(Record extracts Opens)

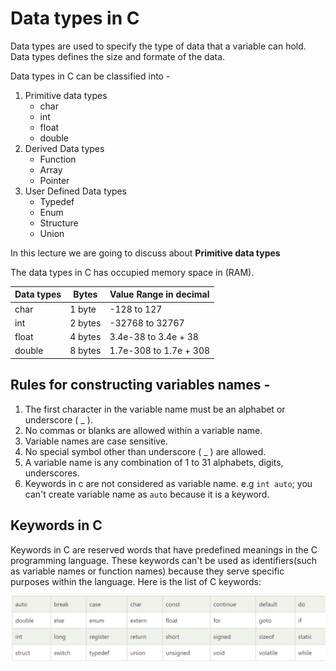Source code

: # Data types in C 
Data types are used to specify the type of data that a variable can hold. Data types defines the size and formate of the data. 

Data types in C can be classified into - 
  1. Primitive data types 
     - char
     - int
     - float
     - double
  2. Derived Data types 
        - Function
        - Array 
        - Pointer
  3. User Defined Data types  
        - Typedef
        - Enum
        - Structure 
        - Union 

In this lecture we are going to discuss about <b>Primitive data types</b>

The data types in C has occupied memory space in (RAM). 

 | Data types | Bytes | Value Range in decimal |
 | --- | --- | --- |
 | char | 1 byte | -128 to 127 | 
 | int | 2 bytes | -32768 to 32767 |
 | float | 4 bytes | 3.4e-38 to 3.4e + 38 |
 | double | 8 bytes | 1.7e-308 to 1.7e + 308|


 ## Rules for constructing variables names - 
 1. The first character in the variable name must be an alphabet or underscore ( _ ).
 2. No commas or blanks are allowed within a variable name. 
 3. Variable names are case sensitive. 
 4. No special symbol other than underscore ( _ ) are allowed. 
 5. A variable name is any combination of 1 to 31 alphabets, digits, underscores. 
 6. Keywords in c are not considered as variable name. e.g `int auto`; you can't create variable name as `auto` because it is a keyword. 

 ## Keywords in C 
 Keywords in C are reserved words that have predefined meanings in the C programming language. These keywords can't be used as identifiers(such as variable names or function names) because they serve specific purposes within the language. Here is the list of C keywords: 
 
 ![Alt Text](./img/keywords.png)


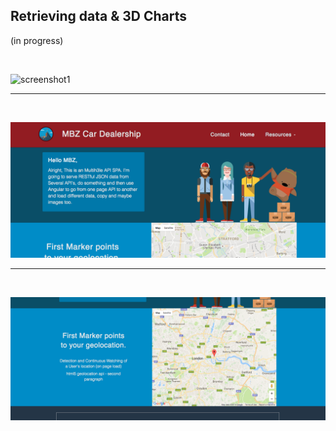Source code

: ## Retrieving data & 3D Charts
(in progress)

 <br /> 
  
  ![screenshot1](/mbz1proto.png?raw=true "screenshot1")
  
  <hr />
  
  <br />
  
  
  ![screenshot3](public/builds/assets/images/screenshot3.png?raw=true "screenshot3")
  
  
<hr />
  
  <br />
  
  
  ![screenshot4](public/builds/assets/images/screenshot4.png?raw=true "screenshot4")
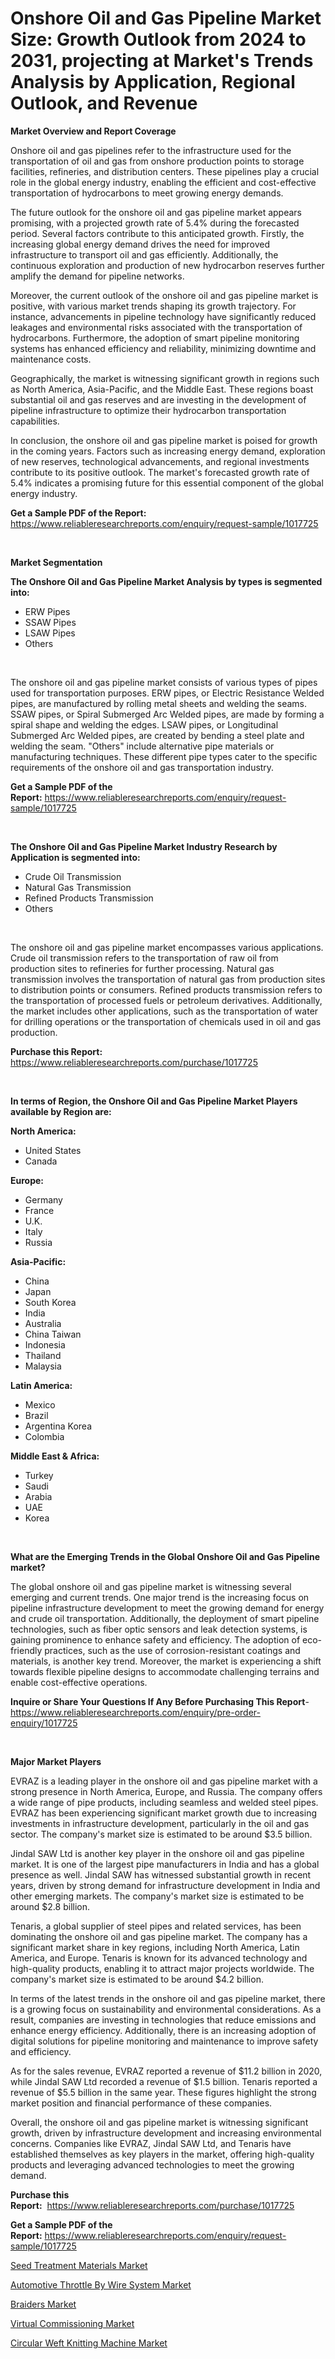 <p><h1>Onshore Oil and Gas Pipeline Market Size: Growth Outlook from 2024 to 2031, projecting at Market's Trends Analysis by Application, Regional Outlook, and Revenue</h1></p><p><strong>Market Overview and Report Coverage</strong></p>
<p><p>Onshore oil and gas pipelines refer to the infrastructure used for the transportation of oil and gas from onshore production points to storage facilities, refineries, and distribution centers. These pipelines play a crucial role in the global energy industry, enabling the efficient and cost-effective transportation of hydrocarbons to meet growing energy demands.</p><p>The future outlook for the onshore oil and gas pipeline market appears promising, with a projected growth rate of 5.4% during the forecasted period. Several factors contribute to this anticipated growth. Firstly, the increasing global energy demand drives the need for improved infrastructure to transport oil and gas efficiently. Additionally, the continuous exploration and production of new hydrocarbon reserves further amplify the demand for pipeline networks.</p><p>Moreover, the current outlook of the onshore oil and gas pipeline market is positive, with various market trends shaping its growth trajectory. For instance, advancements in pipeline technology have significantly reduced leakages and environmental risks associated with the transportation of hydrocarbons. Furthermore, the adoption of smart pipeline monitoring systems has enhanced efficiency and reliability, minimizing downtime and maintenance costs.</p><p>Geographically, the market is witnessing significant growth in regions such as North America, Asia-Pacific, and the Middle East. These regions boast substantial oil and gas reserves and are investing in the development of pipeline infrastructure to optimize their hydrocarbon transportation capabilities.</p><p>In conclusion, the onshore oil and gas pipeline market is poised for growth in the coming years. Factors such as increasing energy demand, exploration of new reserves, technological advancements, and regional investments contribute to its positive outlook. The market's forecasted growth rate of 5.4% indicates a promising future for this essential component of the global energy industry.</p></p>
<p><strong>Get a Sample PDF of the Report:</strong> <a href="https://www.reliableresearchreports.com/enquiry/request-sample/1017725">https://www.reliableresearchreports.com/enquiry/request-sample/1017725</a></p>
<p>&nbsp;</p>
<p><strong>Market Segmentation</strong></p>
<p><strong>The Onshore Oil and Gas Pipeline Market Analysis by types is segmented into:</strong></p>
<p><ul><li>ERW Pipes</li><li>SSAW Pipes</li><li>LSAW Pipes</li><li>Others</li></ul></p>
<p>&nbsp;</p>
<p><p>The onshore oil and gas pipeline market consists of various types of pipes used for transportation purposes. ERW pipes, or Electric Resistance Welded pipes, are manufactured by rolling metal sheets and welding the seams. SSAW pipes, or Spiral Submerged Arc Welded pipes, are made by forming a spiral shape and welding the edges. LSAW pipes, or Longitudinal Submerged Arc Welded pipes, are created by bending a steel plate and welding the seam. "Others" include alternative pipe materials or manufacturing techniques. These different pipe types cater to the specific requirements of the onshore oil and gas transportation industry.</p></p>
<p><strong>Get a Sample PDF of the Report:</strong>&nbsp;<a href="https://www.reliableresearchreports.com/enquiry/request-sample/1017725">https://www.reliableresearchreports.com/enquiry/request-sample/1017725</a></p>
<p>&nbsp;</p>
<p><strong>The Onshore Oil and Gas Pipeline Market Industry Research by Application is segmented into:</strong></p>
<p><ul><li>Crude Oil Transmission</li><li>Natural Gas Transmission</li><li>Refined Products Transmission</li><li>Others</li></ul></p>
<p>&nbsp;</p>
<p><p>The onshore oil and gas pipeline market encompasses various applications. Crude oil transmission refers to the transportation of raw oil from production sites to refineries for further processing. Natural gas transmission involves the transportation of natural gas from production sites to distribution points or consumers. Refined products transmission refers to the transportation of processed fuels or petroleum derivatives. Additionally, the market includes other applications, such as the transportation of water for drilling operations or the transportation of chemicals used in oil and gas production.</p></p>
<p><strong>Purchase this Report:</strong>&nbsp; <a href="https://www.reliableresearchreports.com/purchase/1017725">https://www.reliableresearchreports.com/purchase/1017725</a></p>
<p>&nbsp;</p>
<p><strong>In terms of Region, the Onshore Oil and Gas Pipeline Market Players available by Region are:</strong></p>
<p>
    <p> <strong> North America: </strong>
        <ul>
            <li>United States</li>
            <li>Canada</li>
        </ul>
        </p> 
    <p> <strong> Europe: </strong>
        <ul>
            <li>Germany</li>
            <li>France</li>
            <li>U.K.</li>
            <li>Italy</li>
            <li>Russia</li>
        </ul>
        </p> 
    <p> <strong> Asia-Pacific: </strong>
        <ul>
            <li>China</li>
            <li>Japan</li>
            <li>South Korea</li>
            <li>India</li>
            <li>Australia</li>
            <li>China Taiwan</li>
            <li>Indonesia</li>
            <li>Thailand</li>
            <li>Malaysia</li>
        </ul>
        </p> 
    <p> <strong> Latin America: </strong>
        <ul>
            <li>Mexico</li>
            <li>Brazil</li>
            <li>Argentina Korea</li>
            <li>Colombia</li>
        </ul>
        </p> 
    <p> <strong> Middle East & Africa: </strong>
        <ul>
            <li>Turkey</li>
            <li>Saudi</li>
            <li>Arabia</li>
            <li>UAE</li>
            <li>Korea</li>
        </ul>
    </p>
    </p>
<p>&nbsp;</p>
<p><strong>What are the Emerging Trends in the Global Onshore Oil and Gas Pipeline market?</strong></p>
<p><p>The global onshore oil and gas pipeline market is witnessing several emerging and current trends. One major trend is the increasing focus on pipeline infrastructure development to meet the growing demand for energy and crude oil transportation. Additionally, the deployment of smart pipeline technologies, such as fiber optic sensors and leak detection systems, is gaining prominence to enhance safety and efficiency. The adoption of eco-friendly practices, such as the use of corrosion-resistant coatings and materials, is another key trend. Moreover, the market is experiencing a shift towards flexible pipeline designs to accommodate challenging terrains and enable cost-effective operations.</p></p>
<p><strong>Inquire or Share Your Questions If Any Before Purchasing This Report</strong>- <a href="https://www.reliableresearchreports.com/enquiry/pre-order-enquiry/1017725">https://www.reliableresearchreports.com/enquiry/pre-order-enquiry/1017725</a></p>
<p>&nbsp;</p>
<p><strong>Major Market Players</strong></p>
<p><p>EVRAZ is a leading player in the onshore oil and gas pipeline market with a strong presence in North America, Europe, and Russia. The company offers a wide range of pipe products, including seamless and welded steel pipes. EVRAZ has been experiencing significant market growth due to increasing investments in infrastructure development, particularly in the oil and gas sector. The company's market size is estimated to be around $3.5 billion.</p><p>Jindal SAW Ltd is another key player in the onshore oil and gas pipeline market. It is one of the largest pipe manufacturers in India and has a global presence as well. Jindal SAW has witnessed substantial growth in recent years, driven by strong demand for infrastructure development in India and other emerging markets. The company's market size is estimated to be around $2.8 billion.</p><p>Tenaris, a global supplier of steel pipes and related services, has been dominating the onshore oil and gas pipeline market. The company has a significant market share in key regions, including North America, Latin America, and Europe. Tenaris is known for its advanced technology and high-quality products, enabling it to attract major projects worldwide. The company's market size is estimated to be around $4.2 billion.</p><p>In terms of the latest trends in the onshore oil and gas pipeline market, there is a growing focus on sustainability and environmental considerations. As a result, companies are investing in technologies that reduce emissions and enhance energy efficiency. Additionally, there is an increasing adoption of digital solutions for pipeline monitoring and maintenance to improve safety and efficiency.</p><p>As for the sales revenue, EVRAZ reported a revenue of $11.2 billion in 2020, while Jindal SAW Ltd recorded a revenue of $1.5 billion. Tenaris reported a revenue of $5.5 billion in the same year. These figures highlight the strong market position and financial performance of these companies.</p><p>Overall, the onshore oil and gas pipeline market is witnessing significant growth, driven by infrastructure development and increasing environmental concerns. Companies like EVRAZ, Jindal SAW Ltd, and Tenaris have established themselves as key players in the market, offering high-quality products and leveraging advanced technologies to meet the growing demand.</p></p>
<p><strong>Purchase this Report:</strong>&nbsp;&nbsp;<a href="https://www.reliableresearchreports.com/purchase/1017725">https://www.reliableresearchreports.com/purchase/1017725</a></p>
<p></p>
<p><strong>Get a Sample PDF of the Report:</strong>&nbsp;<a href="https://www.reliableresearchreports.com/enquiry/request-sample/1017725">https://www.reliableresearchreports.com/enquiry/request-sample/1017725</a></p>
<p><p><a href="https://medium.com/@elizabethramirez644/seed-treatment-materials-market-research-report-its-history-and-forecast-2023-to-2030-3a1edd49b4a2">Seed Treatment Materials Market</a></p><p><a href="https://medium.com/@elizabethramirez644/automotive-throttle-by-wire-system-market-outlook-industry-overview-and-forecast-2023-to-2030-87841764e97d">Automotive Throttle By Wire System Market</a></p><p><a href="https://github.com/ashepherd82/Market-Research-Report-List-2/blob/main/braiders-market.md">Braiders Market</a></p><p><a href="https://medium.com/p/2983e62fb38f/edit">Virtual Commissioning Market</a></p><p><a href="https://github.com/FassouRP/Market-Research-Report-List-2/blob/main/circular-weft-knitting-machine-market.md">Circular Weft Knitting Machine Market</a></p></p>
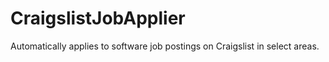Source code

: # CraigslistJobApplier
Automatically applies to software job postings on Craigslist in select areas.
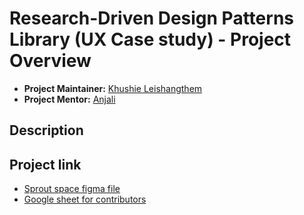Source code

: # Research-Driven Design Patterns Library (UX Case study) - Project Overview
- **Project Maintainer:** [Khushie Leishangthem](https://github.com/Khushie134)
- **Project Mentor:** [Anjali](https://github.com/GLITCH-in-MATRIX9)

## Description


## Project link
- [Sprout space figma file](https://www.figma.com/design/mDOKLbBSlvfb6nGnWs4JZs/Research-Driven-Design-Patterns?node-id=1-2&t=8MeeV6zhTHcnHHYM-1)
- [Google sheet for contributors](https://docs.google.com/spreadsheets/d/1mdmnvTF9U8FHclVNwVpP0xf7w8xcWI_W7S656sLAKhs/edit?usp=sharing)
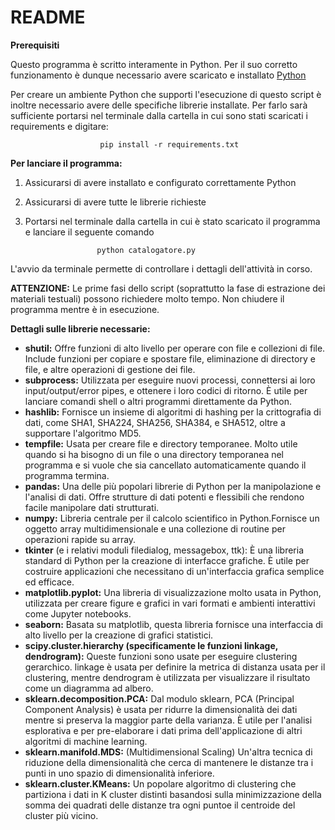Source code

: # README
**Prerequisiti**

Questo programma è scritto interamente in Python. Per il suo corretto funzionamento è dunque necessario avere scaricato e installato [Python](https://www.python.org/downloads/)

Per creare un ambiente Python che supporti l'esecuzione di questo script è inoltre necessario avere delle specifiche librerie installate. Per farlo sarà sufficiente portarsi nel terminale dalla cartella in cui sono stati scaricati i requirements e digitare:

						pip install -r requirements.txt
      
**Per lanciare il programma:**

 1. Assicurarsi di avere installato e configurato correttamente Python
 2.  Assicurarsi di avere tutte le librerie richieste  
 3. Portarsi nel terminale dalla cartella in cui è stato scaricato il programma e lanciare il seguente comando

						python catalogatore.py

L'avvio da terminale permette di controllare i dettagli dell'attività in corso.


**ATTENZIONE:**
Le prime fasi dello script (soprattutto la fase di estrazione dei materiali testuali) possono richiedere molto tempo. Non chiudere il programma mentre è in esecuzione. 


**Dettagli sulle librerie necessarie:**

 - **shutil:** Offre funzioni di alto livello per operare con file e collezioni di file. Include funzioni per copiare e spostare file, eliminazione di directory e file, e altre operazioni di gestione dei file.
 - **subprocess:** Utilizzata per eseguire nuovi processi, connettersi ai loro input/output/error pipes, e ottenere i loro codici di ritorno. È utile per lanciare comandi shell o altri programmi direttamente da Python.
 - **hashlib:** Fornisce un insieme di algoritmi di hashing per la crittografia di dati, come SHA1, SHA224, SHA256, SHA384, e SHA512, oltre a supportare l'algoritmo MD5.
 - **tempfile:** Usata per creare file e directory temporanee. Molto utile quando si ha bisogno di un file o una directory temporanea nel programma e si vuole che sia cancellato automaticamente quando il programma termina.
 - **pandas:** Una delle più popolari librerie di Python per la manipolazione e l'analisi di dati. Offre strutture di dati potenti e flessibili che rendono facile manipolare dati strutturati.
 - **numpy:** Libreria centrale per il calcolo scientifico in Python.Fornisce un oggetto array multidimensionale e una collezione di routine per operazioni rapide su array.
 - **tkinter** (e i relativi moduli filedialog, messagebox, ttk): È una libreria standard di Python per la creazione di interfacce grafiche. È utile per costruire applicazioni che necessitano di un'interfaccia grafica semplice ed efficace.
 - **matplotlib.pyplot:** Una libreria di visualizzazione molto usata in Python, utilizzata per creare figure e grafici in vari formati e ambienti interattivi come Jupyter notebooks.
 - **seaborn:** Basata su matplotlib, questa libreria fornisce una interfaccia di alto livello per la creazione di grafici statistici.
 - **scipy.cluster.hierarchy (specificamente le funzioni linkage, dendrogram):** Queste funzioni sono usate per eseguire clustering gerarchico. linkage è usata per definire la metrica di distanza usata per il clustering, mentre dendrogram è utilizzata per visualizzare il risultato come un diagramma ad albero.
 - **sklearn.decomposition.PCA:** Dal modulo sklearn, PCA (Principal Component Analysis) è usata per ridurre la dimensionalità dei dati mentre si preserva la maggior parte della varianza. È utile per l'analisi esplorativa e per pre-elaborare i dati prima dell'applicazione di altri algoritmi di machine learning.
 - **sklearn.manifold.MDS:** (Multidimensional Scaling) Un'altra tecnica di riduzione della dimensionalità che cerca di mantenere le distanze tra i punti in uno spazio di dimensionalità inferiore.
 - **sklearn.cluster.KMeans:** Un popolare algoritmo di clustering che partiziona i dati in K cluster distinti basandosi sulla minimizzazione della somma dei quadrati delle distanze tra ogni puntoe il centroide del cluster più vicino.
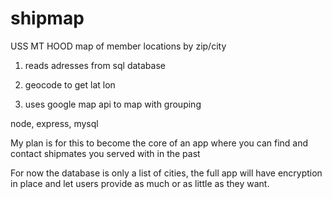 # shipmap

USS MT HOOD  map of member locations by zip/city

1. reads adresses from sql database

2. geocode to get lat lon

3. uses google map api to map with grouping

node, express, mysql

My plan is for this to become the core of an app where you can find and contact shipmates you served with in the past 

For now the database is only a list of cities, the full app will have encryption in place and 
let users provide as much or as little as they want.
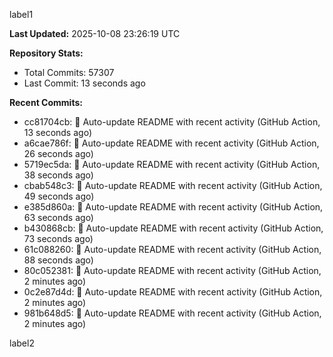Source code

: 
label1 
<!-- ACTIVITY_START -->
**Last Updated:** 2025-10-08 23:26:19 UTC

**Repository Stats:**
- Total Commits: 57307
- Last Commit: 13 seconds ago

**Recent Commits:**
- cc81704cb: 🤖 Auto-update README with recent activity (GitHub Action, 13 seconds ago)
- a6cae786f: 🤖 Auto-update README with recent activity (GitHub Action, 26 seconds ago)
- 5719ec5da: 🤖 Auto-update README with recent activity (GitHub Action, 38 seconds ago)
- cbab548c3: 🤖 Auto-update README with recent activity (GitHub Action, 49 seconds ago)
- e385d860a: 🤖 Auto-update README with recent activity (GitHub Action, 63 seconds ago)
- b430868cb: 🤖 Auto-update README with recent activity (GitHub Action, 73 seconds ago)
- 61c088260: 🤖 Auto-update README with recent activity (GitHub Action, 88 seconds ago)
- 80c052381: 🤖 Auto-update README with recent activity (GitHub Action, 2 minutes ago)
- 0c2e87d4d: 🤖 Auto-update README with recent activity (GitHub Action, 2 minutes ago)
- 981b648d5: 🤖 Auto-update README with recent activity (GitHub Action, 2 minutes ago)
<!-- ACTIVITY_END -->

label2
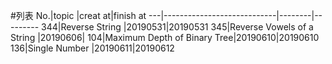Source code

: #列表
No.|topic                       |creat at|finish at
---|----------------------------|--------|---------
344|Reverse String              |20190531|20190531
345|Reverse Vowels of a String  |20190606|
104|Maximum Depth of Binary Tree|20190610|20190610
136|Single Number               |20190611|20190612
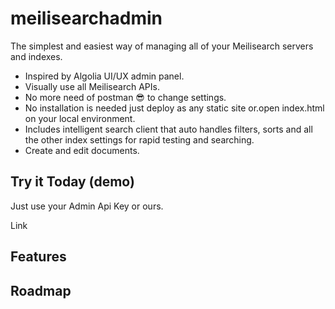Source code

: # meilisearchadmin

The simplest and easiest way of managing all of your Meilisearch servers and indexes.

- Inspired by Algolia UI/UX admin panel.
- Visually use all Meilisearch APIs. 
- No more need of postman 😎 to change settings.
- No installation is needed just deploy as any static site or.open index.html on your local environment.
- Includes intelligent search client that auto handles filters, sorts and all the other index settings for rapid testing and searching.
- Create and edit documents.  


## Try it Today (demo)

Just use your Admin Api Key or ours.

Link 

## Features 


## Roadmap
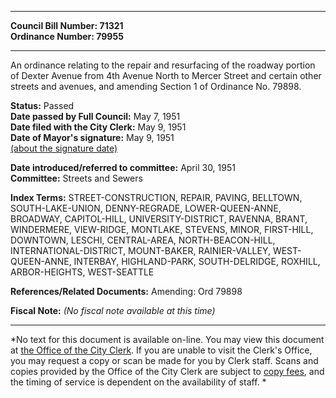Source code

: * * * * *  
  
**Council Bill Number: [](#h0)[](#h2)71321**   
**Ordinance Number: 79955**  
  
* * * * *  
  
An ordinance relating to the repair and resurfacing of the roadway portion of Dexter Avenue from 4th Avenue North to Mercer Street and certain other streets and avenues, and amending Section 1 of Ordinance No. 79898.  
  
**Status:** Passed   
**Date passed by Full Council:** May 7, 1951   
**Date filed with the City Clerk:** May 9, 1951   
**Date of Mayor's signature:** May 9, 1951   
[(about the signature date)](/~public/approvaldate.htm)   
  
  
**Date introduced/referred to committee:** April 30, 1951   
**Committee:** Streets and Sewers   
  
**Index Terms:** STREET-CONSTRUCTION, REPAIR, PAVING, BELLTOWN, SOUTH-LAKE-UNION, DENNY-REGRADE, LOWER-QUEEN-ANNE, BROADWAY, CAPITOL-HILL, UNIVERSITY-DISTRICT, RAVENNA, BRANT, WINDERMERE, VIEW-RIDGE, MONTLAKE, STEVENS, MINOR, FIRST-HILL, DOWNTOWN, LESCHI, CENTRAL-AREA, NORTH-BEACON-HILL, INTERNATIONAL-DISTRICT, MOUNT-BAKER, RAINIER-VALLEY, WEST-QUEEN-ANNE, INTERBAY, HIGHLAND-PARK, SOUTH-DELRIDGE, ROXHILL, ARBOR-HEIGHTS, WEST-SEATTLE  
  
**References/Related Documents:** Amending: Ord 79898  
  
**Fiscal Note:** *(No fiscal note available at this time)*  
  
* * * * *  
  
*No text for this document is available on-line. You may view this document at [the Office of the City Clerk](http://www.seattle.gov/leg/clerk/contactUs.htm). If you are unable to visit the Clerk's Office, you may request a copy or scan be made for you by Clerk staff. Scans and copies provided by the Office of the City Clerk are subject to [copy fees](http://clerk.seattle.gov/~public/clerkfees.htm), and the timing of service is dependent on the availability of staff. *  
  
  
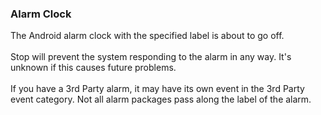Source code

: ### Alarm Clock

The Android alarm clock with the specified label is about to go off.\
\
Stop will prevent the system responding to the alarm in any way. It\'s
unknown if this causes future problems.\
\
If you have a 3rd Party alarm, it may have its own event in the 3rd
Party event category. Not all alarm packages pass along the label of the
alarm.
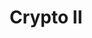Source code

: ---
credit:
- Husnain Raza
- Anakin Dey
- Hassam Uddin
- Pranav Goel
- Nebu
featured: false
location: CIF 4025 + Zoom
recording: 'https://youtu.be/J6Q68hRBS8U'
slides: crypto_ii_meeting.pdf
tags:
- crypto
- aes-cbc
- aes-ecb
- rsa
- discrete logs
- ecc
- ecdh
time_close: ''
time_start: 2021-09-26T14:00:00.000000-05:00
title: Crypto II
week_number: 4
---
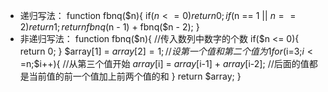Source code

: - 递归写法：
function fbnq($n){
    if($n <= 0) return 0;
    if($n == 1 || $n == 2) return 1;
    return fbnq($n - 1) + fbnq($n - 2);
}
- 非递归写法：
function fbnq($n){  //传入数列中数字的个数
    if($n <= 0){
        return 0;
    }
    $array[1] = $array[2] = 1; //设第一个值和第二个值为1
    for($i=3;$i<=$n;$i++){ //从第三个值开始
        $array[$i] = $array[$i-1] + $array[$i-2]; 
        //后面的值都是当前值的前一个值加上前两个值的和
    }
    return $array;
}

(Record extracts Closes)

- [Task to complete] Your answer should be one number: how many lines above contain "Action".

- [Response to the task] 10